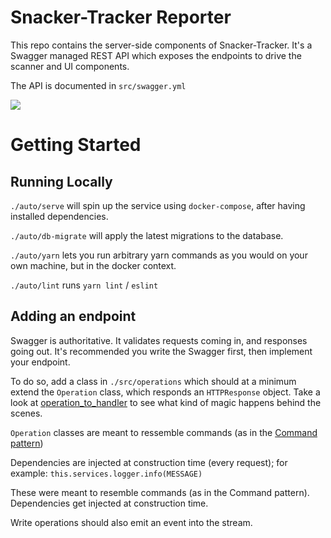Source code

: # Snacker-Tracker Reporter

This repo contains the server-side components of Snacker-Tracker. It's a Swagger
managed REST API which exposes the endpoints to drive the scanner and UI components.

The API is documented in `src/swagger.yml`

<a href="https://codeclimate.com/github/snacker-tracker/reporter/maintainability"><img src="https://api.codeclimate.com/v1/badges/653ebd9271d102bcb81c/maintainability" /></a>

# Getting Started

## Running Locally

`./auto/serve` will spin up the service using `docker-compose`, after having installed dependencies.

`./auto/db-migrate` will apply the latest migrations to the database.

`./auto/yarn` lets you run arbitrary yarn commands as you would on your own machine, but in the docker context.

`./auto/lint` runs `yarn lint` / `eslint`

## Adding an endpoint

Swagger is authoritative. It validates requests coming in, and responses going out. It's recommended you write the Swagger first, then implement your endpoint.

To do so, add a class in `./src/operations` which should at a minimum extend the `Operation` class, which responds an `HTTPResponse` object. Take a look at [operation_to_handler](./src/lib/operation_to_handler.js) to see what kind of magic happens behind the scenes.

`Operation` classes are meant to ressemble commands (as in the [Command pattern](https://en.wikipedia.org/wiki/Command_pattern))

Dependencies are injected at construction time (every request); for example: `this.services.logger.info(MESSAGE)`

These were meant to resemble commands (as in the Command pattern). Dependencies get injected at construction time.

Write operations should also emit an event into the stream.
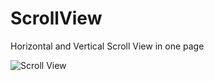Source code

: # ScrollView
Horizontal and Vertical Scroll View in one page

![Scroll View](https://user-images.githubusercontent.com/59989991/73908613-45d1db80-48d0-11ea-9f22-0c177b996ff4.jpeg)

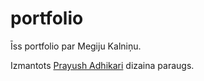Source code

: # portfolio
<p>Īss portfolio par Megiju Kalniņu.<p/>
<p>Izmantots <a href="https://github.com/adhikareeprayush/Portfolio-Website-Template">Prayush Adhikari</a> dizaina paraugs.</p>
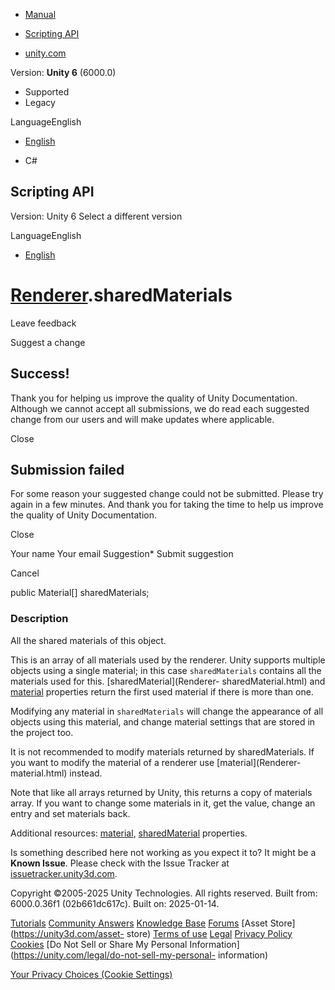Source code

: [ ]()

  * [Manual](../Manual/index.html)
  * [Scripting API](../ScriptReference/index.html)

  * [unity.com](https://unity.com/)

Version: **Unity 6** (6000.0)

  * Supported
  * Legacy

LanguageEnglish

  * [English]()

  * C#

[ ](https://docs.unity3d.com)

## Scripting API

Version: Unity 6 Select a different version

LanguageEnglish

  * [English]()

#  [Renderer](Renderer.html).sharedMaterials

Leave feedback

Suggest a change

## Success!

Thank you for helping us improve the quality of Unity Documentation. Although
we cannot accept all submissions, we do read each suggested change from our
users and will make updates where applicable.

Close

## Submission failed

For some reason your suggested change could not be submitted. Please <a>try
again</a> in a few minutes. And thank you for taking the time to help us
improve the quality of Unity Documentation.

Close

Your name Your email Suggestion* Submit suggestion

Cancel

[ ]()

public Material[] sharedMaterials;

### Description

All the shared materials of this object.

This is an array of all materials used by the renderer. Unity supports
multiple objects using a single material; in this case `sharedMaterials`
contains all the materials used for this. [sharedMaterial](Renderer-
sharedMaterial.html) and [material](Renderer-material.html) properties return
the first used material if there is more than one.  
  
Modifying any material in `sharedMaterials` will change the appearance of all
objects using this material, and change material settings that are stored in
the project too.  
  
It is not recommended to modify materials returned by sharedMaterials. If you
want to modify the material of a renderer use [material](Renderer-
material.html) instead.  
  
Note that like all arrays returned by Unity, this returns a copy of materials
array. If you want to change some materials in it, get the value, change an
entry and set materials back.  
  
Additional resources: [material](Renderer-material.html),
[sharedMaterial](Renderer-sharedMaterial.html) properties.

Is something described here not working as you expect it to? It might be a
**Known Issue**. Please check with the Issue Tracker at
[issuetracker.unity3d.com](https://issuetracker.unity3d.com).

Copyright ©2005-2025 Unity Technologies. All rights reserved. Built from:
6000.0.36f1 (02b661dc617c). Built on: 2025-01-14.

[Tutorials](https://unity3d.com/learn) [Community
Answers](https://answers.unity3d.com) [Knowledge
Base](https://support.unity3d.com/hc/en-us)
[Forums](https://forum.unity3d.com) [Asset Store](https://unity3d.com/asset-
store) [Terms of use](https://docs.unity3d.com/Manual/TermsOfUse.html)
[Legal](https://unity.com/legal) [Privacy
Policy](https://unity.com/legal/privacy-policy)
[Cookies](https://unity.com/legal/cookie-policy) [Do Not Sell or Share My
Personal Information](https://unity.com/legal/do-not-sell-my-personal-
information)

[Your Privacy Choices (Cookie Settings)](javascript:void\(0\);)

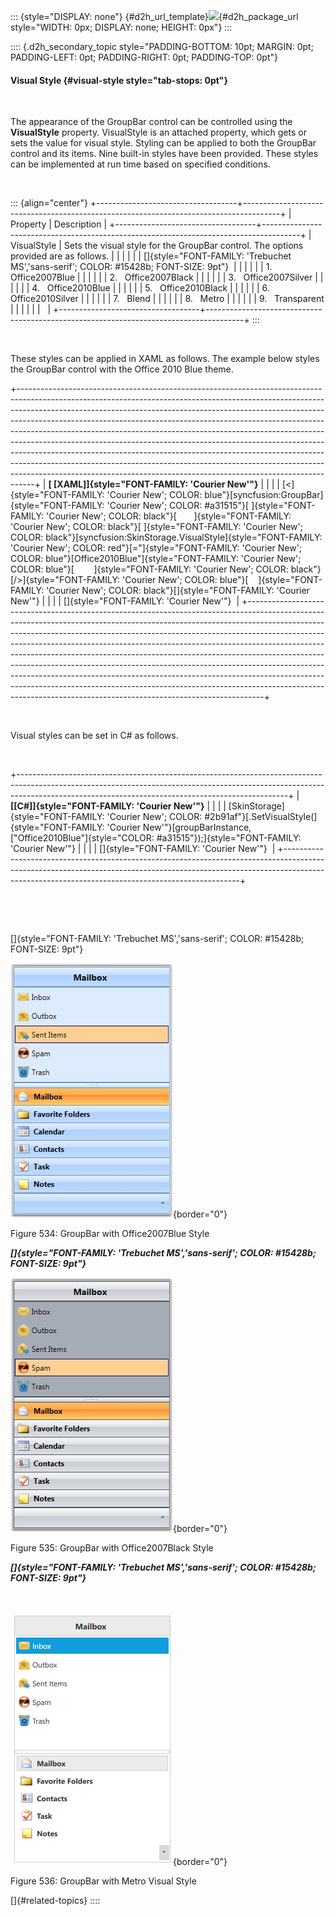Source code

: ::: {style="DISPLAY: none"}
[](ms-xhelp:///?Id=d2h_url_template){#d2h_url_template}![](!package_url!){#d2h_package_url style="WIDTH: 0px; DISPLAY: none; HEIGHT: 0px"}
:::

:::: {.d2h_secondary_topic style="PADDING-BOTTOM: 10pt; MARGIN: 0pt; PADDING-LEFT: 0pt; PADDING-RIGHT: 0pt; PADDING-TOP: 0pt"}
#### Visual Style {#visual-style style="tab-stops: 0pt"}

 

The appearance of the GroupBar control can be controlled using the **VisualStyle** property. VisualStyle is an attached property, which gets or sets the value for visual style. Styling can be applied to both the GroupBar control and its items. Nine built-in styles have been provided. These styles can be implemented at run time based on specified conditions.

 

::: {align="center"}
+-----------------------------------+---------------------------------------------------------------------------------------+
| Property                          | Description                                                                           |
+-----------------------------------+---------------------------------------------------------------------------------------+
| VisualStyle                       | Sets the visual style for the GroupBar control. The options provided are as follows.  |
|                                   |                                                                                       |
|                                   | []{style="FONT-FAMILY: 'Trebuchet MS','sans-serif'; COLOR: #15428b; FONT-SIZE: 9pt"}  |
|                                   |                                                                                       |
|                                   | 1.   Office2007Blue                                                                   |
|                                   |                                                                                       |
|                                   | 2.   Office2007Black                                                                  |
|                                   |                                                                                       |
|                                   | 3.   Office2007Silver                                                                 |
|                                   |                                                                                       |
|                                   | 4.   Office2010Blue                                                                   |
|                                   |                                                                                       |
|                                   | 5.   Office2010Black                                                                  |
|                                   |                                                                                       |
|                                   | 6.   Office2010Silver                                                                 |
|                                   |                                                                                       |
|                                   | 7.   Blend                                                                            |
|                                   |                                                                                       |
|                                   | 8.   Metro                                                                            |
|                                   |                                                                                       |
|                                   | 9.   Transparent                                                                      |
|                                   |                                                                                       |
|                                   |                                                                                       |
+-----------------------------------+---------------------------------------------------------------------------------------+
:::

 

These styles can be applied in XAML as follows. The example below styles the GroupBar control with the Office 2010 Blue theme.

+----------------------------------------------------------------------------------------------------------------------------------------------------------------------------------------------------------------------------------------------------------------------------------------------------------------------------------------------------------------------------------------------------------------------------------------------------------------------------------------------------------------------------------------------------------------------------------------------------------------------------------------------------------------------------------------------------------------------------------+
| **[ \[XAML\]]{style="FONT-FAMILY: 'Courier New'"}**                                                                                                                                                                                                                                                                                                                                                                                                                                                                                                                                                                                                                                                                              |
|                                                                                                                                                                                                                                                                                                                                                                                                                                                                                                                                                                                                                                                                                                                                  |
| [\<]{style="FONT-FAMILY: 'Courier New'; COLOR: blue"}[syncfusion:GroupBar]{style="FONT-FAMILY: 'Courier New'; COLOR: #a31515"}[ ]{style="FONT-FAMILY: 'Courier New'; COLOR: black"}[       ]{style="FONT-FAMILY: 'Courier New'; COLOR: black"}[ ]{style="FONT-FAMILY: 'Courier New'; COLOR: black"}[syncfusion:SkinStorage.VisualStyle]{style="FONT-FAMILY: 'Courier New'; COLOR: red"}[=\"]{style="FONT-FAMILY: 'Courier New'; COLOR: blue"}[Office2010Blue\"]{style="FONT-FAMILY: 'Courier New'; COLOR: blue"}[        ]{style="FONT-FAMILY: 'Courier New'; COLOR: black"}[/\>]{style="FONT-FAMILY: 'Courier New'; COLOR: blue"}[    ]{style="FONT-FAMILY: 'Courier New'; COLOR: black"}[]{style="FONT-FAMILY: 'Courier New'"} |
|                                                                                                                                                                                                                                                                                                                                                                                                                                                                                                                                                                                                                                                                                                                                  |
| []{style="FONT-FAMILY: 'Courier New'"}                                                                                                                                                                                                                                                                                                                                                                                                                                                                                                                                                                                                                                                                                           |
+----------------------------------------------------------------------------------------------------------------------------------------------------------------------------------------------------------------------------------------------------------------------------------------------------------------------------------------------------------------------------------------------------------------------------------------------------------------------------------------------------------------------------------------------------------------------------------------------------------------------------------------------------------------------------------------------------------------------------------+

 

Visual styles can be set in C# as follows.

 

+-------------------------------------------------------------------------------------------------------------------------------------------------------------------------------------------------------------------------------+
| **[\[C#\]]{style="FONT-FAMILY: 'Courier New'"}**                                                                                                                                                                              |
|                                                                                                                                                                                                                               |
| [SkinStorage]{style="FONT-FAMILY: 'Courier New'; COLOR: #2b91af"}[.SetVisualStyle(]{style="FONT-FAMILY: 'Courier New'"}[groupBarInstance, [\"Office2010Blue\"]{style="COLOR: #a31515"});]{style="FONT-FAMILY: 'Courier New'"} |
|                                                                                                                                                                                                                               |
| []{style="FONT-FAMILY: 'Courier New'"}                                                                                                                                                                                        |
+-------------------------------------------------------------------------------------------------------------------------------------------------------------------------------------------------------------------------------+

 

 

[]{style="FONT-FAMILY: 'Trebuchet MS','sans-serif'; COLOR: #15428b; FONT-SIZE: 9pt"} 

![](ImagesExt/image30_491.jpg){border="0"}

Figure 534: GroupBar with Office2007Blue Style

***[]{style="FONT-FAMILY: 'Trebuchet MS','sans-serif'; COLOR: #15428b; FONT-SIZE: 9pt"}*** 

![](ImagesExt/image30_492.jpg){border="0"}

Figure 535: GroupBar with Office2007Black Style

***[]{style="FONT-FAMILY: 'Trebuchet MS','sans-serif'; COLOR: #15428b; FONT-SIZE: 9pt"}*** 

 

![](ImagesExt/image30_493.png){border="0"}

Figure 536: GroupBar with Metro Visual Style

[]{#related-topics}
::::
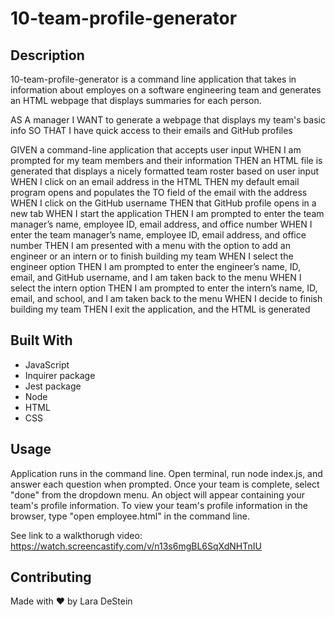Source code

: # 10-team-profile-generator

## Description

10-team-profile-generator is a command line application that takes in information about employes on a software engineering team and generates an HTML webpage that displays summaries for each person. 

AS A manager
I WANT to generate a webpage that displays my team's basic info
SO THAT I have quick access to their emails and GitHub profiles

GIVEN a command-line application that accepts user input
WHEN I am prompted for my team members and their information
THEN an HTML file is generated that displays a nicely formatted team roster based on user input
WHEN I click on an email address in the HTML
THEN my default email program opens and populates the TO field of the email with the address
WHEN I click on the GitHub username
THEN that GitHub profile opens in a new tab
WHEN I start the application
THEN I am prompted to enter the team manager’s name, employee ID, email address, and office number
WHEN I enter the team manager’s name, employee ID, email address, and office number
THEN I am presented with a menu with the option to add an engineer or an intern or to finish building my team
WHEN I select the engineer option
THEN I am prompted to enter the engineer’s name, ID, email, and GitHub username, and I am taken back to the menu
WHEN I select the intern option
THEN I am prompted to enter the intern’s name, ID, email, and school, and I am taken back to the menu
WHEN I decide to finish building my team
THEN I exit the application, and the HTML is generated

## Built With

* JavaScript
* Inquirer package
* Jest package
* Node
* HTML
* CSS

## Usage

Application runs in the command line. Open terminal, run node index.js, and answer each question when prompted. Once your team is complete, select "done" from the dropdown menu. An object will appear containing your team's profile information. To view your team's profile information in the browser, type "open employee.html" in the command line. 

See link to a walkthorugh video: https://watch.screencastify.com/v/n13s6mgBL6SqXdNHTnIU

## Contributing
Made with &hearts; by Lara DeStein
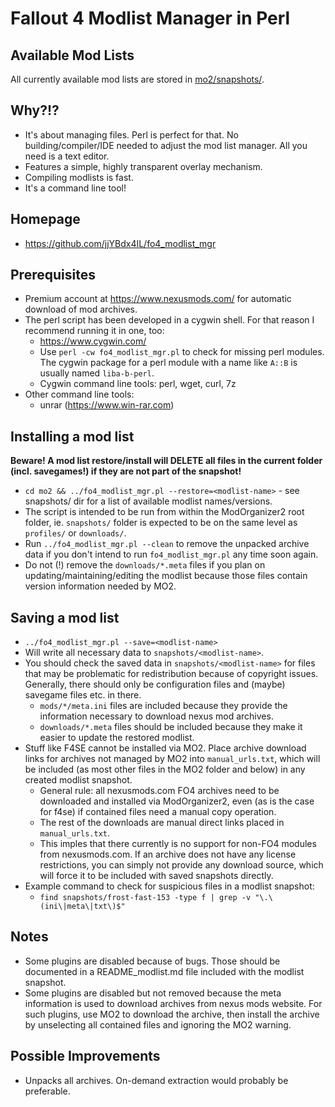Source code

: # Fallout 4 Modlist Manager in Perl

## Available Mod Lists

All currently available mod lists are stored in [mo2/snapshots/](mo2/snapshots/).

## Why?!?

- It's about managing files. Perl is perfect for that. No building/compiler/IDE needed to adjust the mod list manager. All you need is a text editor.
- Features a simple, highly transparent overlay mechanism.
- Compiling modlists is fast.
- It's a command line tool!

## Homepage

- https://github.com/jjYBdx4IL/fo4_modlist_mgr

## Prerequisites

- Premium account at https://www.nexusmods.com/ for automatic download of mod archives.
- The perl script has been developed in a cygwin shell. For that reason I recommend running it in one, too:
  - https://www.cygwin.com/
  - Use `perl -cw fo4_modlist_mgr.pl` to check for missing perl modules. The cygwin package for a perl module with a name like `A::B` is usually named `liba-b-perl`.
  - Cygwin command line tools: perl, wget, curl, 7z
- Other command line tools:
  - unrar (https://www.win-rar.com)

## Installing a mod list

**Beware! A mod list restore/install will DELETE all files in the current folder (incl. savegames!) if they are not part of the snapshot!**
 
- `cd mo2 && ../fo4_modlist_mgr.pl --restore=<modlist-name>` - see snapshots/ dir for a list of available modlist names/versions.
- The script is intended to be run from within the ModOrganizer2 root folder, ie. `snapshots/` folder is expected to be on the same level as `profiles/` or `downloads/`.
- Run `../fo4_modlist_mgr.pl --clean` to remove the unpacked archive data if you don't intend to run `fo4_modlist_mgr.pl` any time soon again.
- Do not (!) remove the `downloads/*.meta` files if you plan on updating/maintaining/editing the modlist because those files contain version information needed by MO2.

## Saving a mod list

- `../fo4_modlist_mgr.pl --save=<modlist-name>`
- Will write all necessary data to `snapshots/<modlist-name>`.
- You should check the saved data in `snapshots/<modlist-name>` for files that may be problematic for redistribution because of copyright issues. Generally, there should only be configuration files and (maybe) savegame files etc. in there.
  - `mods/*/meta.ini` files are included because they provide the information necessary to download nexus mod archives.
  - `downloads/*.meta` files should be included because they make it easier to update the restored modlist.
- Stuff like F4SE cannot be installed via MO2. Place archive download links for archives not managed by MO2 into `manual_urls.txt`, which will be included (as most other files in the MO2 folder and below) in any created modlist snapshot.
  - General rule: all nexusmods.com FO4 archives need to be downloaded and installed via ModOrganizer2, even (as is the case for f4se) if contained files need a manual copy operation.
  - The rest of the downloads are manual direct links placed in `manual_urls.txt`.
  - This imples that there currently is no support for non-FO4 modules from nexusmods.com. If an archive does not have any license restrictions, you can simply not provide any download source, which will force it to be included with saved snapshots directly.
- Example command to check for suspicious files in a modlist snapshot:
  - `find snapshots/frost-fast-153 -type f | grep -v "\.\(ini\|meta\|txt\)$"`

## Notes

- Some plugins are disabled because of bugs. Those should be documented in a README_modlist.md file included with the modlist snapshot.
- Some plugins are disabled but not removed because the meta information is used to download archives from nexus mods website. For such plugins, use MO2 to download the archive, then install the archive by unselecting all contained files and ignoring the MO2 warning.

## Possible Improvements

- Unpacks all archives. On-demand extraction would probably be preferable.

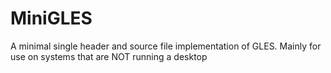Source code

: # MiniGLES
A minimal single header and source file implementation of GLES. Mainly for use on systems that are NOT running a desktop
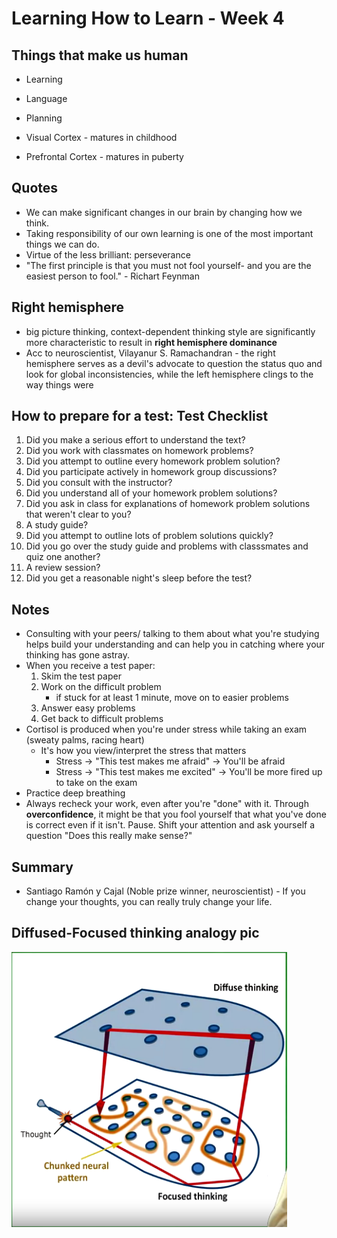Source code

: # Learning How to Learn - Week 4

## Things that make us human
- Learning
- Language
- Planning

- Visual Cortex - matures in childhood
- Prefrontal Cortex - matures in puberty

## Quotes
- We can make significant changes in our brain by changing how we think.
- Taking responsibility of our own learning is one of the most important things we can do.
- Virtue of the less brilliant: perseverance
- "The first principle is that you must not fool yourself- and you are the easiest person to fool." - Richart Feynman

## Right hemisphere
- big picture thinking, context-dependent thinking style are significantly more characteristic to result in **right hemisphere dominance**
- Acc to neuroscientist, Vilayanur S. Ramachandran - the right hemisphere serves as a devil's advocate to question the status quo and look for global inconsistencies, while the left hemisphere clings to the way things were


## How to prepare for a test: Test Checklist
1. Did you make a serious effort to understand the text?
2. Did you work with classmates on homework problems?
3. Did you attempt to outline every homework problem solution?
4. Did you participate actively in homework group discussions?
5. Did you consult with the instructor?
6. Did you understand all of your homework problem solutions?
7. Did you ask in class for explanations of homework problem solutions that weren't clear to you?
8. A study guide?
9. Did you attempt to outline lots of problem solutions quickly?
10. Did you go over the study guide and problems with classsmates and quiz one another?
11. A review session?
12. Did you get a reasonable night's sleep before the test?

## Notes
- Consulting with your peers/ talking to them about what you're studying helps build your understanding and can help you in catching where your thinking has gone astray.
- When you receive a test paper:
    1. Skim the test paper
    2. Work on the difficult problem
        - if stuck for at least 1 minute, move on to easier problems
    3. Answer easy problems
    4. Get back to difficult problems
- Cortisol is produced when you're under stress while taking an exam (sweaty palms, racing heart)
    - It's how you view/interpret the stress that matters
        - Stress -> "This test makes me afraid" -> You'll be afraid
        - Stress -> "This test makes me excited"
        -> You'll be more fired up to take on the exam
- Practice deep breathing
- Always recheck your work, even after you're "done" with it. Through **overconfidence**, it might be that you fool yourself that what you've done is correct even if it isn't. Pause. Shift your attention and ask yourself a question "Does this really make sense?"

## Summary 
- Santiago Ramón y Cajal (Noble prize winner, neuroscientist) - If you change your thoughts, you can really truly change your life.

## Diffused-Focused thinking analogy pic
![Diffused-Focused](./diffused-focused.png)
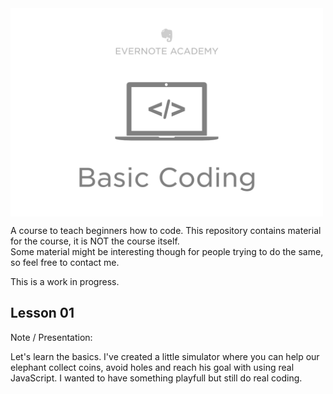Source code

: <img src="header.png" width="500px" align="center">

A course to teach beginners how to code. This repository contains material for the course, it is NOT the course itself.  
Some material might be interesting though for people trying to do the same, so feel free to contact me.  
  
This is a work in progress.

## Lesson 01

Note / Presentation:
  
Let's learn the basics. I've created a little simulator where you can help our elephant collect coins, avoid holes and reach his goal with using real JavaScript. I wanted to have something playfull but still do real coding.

> [Your assignment]: Only one thing is wanted here, an exact copy of the lines from the first line above through the line containing "having installed dependencies.", minus any picture.

> [Task solution]:
Source code

: # Snacker-Tracker Reporter

This repo contains the server-side components of Snacker-Tracker. It's a Swagger
managed REST API which exposes the endpoints to drive the scanner and UI components.

The API is documented in `src/swagger.yml`

<a href="https://codeclimate.com/github/snacker-tracker/reporter/maintainability"><img src="https://api.codeclimate.com/v1/badges/653ebd9271d102bcb81c/maintainability" /></a>

# Getting Started

## Running Locally

`./auto/serve` will spin up the service using `docker-compose`, after having installed dependencies.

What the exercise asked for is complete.